_EXERCISE DIRECTIONS_:
Copy out each line of the data holding "choice".

_RECORDS FOR THIS TASK_:
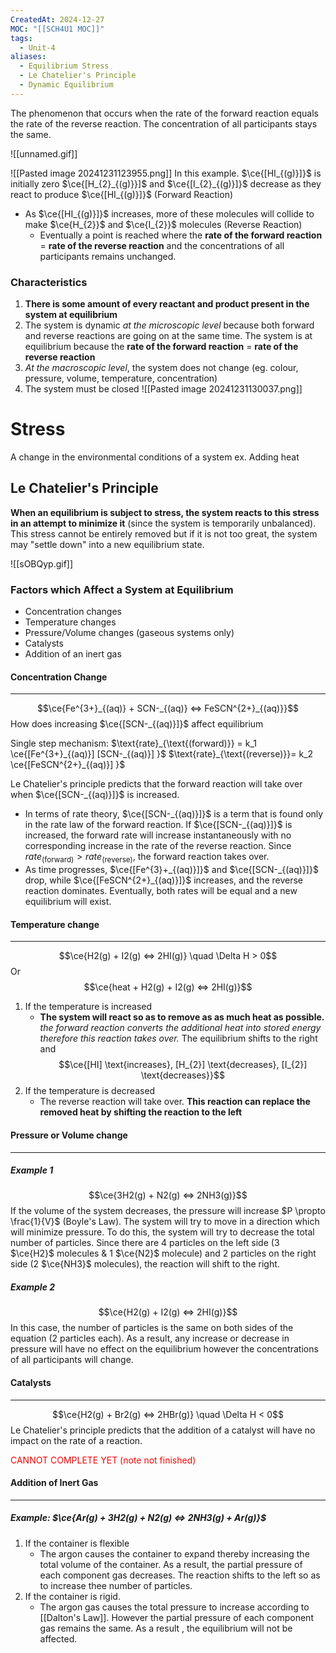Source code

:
 ```yaml
---
CreatedAt: 2024-12-27
MOC: "[[SCH4U1 MOC]]"
tags:
  - Unit-4
aliases:
  - Equilibrium Stress
  - Le Chatelier's Principle
  - Dynamic Equilibrium
---
```

The phenomenon that occurs when the rate of the forward reaction equals the rate of the reverse reaction. The concentration of all participants stays the same.

![[unnamed.gif]]

![[Pasted image 20241231123955.png]]
In this example. $\ce{[HI_{(g)}]}$ is initially zero
$\ce{[H_{2}_{(g)}}]$ and $\ce{[I_{2}_{(g)}]}$ decrease as they react to produce $\ce{[HI_{(g)}]}$ (Forward Reaction)
- As $\ce{[HI_{(g)}]}$ increases, more of these molecules will collide to make $\ce{H_{2}}$ and $\ce{I_{2}}$ molecules (Reverse Reaction)
	- Eventually a point is reached where the **rate of the forward reaction** = **rate of the reverse reaction** and the concentrations of all participants remains unchanged.

### Characteristics 
1. **There is some amount of every reactant and product present in the system at equilibrium**
2. The system is dynamic *at the microscopic level* because both forward and reverse reactions are going on at the same time. The system is at equilibrium because the 
   **rate of the forward reaction** = **rate of the reverse reaction**
3. *At the macroscopic level*, the system does not change (eg. colour, pressure, volume, temperature, concentration)
4. The system must be closed
![[Pasted image 20241231130037.png]]


# Stress
A change in the environmental conditions of a system ex. Adding heat
## Le Chatelier's Principle
**When an equilibrium is subject to stress, the system reacts to this stress in an attempt to minimize it** (since the system is temporarily unbalanced). This stress cannot be entirely removed but if it is not too great, the system may "settle down" into a new equilibrium state.

![[sOBQyp.gif]]

### Factors which Affect a System at Equilibrium
- Concentration changes
- Temperature changes
- Pressure/Volume changes (gaseous systems only)
- Catalysts
- Addition of an inert gas

#### Concentration Change
___
$$\ce{Fe^{3+}_{(aq)} + SCN-_{(aq)} <=> FeSCN^{2+}_{(aq)}}$$
How does increasing $\ce{[SCN-_{(aq)}]}$ affect equilibrium

Single step mechanism:
$\text{rate}_{\text{(forward)}} = k_1 \ce{[Fe^{3+}_{(aq)}] [SCN-_{(aq)}] }$
$\text{rate}_{\text{(reverse)}}= k_2 \ce{[FeSCN^{2+}_{(aq)}] }$

Le Chatelier's principle predicts that the forward reaction will take over when $\ce{[SCN-_{(aq)}]}$ is increased. 
- In terms of rate theory, $\ce{[SCN-_{(aq)}]}$ is a term that is found only in the rate law of the forward reaction. If $\ce{[SCN-_{(aq)}]}$ is increased, the forward rate will increase instantaneously with no corresponding increase in the rate of the reverse reaction. Since $rate_{\text{(forward)}} > rate_{\text{(reverse)}}$, the forward reaction takes over.
- As time progresses, $\ce{[Fe^{3}+_{(aq)}]}$ and $\ce{[SCN-_{(aq)}]}$ drop, while $\ce{[FeSCN^{2+}_{(aq)}]}$  increases, and the reverse reaction dominates. Eventually, both rates will be equal and a new equilibrium will exist.
#### Temperature change
___
$$\ce{H2(g) + I2(g) <=> 2HI(g)} \quad \Delta H > 0$$
Or
$$\ce{heat + H2(g) + I2(g) <=> 2HI(g)}$$
1. If the temperature is increased
	- **The system will react so as to remove as as much heat as possible.** *the forward reaction converts the additional heat into stored energy therefore this reaction takes over.* The equilibrium shifts to the right and $$\ce{[HI] \text{increases}, [H_{2}] \text{decreases}, [I_{2}] \text{decreases}}$$
2. If the temperature is decreased
	- The reverse reaction will take over. **This reaction can replace the removed heat by shifting the reaction to the left**

#### Pressure or Volume change
___
##### Example 1
$$\ce{3H2(g) + N2(g) <=> 2NH3(g)}$$
If the volume of the system decreases, the pressure will increase $P \propto  \frac{1}{V}$ (Boyle's Law). The system will try to move in a direction which will minimize pressure. To do this, the system will try to decrease the total number of particles. Since there are 4 particles on the left side (3 $\ce{H2}$ molecules & 1 $\ce{N2}$ molecule) and 2 particles on the right side (2 $\ce{NH3}$ molecules), the reaction will shift to the right.
##### Example 2
$$\ce{H2(g) + I2(g) <=> 2HI(g)}$$
In this case, the number of particles is the same on both sides of the equation (2 particles each). As a result, any increase or decrease in pressure will have no effect on the equilibrium however the concentrations of all participants will change.
#### Catalysts
___
$$\ce{H2(g) + Br2(g) <=> 2HBr(g)} \quad \Delta H < 0$$
Le Chatelier's principle predicts that the addition of a catalyst will have no impact on the rate of a reaction.

<p style="color: red;">CANNOT COMPLETE YET (note not finished)</p>

#### Addition of Inert Gas
___

##### Example: $\ce{Ar(g) + 3H2(g) + N2(g) <=> 2NH3(g) + Ar(g)}$

1. If the container is flexible
	- The argon causes the container to expand thereby increasing the total volume of the container. As a result, the partial pressure of each component gas decreases. The reaction shifts to the left  so as to increase thee number of particles.
3. If the container is rigid.
	- The argon gas causes the total pressure to increase according to [[Dalton's Law]]. However the partial pressure of each component gas remains the same. As a result , the equilibrium will not be affected.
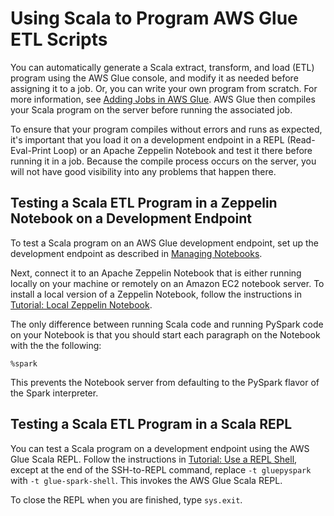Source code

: # Using Scala to Program AWS Glue ETL Scripts<a name="glue-etl-scala-using"></a>

You can automatically generate a Scala extract, transform, and load \(ETL\) program using the AWS Glue console, and modify it as needed before assigning it to a job\. Or, you can write your own program from scratch\. For more information, see [Adding Jobs in AWS Glue](add-job.md)\. AWS Glue then compiles your Scala program on the server before running the associated job\.

To ensure that your program compiles without errors and runs as expected, it's important that you load it on a development endpoint in a REPL \(Read\-Eval\-Print Loop\) or an Apache Zeppelin Notebook and test it there before running it in a job\. Because the compile process occurs on the server, you will not have good visibility into any problems that happen there\.

## Testing a Scala ETL Program in a Zeppelin Notebook on a Development Endpoint<a name="aws-glue-programming-scala-using-notebook"></a>

To test a Scala program on an AWS Glue development endpoint, set up the development endpoint as described in [Managing Notebooks](dev-endpoint.md)\.

Next, connect it to an Apache Zeppelin Notebook that is either running locally on your machine or remotely on an Amazon EC2 notebook server\. To install a local version of a Zeppelin Notebook, follow the instructions in [Tutorial: Local Zeppelin Notebook](dev-endpoint-tutorial-local-notebook.md)\.

The only difference between running Scala code and running PySpark code on your Notebook is that you should start each paragraph on the Notebook with the the following:

```
%spark
```

This prevents the Notebook server from defaulting to the PySpark flavor of the Spark interpreter\.

## Testing a Scala ETL Program in a Scala REPL<a name="aws-glue-programming-scala-using-repl"></a>

You can test a Scala program on a development endpoint using the AWS Glue Scala REPL\. Follow the instructions in [Tutorial: Use a REPL Shell](dev-endpoint-tutorial-repl.md), except at the end of the SSH\-to\-REPL command, replace `-t gluepyspark` with `-t glue-spark-shell`\. This invokes the AWS Glue Scala REPL\.

To close the REPL when you are finished, type `sys.exit`\.
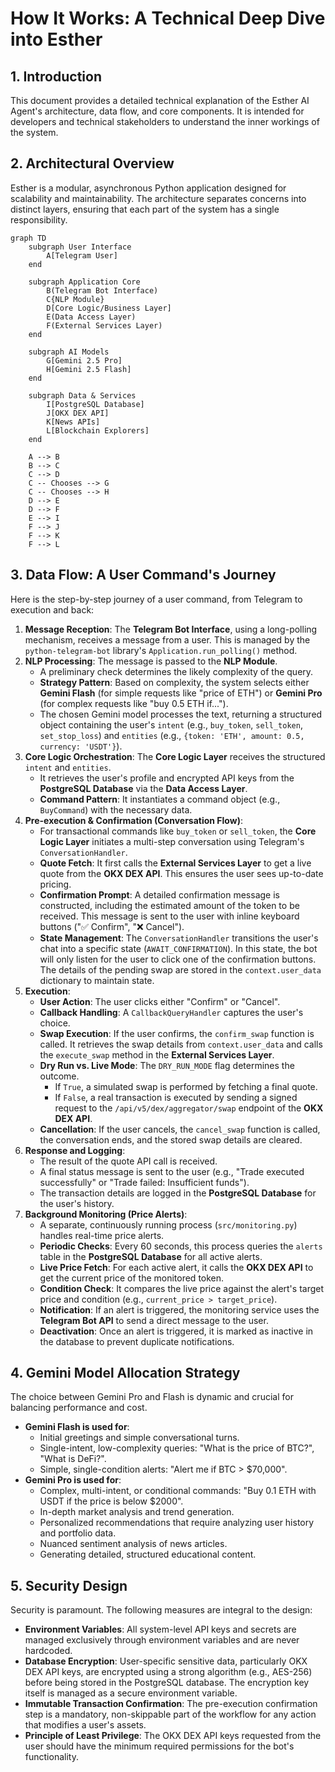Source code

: # How It Works: A Technical Deep Dive into Esther

## 1. Introduction
This document provides a detailed technical explanation of the Esther AI Agent's architecture, data flow, and core components. It is intended for developers and technical stakeholders to understand the inner workings of the system.

## 2. Architectural Overview
Esther is a modular, asynchronous Python application designed for scalability and maintainability. The architecture separates concerns into distinct layers, ensuring that each part of the system has a single responsibility.

```mermaid
graph TD
    subgraph User Interface
        A[Telegram User]
    end

    subgraph Application Core
        B(Telegram Bot Interface)
        C{NLP Module}
        D[Core Logic/Business Layer]
        E(Data Access Layer)
        F(External Services Layer)
    end

    subgraph AI Models
        G[Gemini 2.5 Pro]
        H[Gemini 2.5 Flash]
    end

    subgraph Data & Services
        I[PostgreSQL Database]
        J[OKX DEX API]
        K[News APIs]
        L[Blockchain Explorers]
    end

    A --> B
    B --> C
    C --> D
    C -- Chooses --> G
    C -- Chooses --> H
    D --> E
    D --> F
    E --> I
    F --> J
    F --> K
    F --> L
```

## 3. Data Flow: A User Command's Journey

Here is the step-by-step journey of a user command, from Telegram to execution and back:

1.  **Message Reception**: The **Telegram Bot Interface**, using a long-polling mechanism, receives a message from a user. This is managed by the `python-telegram-bot` library's `Application.run_polling()` method.
2.  **NLP Processing**: The message is passed to the **NLP Module**.
    *   A preliminary check determines the likely complexity of the query.
    *   **Strategy Pattern**: Based on complexity, the system selects either **Gemini Flash** (for simple requests like "price of ETH") or **Gemini Pro** (for complex requests like "buy 0.5 ETH if...").
    *   The chosen Gemini model processes the text, returning a structured object containing the user's `intent` (e.g., `buy_token`, `sell_token`, `set_stop_loss`) and `entities` (e.g., `{token: 'ETH', amount: 0.5, currency: 'USDT'}`).
3.  **Core Logic Orchestration**: The **Core Logic Layer** receives the structured `intent` and `entities`.
    *   It retrieves the user's profile and encrypted API keys from the **PostgreSQL Database** via the **Data Access Layer**.
    *   **Command Pattern**: It instantiates a command object (e.g., `BuyCommand`) with the necessary data.
4.  **Pre-execution & Confirmation (Conversation Flow)**:
    *   For transactional commands like `buy_token` or `sell_token`, the **Core Logic Layer** initiates a multi-step conversation using Telegram's `ConversationHandler`.
    *   **Quote Fetch**: It first calls the **External Services Layer** to get a live quote from the **OKX DEX API**. This ensures the user sees up-to-date pricing.
    *   **Confirmation Prompt**: A detailed confirmation message is constructed, including the estimated amount of the token to be received. This message is sent to the user with inline keyboard buttons ("✅ Confirm", "❌ Cancel").
    *   **State Management**: The `ConversationHandler` transitions the user's chat into a specific state (`AWAIT_CONFIRMATION`). In this state, the bot will only listen for the user to click one of the confirmation buttons. The details of the pending swap are stored in the `context.user_data` dictionary to maintain state.
5.  **Execution**:
    *   **User Action**: The user clicks either "Confirm" or "Cancel".
    *   **Callback Handling**: A `CallbackQueryHandler` captures the user's choice.
    *   **Swap Execution**: If the user confirms, the `confirm_swap` function is called. It retrieves the swap details from `context.user_data` and calls the `execute_swap` method in the **External Services Layer**.
    *   **Dry Run vs. Live Mode**: The `DRY_RUN_MODE` flag determines the outcome.
        *   If `True`, a simulated swap is performed by fetching a final quote.
        *   If `False`, a real transaction is executed by sending a signed request to the `/api/v5/dex/aggregator/swap` endpoint of the **OKX DEX API**.
    *   **Cancellation**: If the user cancels, the `cancel_swap` function is called, the conversation ends, and the stored swap details are cleared.
6.  **Response and Logging**:
    *   The result of the quote API call is received.
    *   A final status message is sent to the user (e.g., "Trade executed successfully" or "Trade failed: Insufficient funds").
    *   The transaction details are logged in the **PostgreSQL Database** for the user's history.
7.  **Background Monitoring (Price Alerts)**:
    *   A separate, continuously running process (`src/monitoring.py`) handles real-time price alerts.
    *   **Periodic Checks**: Every 60 seconds, this process queries the `alerts` table in the **PostgreSQL Database** for all active alerts.
    *   **Live Price Fetch**: For each active alert, it calls the **OKX DEX API** to get the current price of the monitored token.
    *   **Condition Check**: It compares the live price against the alert's target price and condition (e.g., `current_price > target_price`).
    *   **Notification**: If an alert is triggered, the monitoring service uses the **Telegram Bot API** to send a direct message to the user.
    *   **Deactivation**: Once an alert is triggered, it is marked as inactive in the database to prevent duplicate notifications.

## 4. Gemini Model Allocation Strategy
The choice between Gemini Pro and Flash is dynamic and crucial for balancing performance and cost.

-   **Gemini Flash is used for**:
    -   Initial greetings and simple conversational turns.
    -   Single-intent, low-complexity queries: "What is the price of BTC?", "What is DeFi?".
    -   Simple, single-condition alerts: "Alert me if BTC > $70,000".
-   **Gemini Pro is used for**:
    -   Complex, multi-intent, or conditional commands: "Buy 0.1 ETH with USDT if the price is below $2000".
    -   In-depth market analysis and trend generation.
    -   Personalized recommendations that require analyzing user history and portfolio data.
    -   Nuanced sentiment analysis of news articles.
    -   Generating detailed, structured educational content.

## 5. Security Design
Security is paramount. The following measures are integral to the design:
-   **Environment Variables**: All system-level API keys and secrets are managed exclusively through environment variables and are never hardcoded.
-   **Database Encryption**: User-specific sensitive data, particularly OKX DEX API keys, are encrypted using a strong algorithm (e.g., AES-256) before being stored in the PostgreSQL database. The encryption key itself is managed as a secure environment variable.
-   **Immutable Transaction Confirmation**: The pre-execution confirmation step is a mandatory, non-skippable part of the workflow for any action that modifies a user's assets.
-   **Principle of Least Privilege**: The OKX DEX API keys requested from the user should have the minimum required permissions for the bot's functionality.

_SOLVED EXERCISE_:
    *   **Callback Handling**: A `CallbackQueryHandler` captures the user's choice.
The choice between Gemini Pro and Flash is dynamic and crucial for balancing performance and cost.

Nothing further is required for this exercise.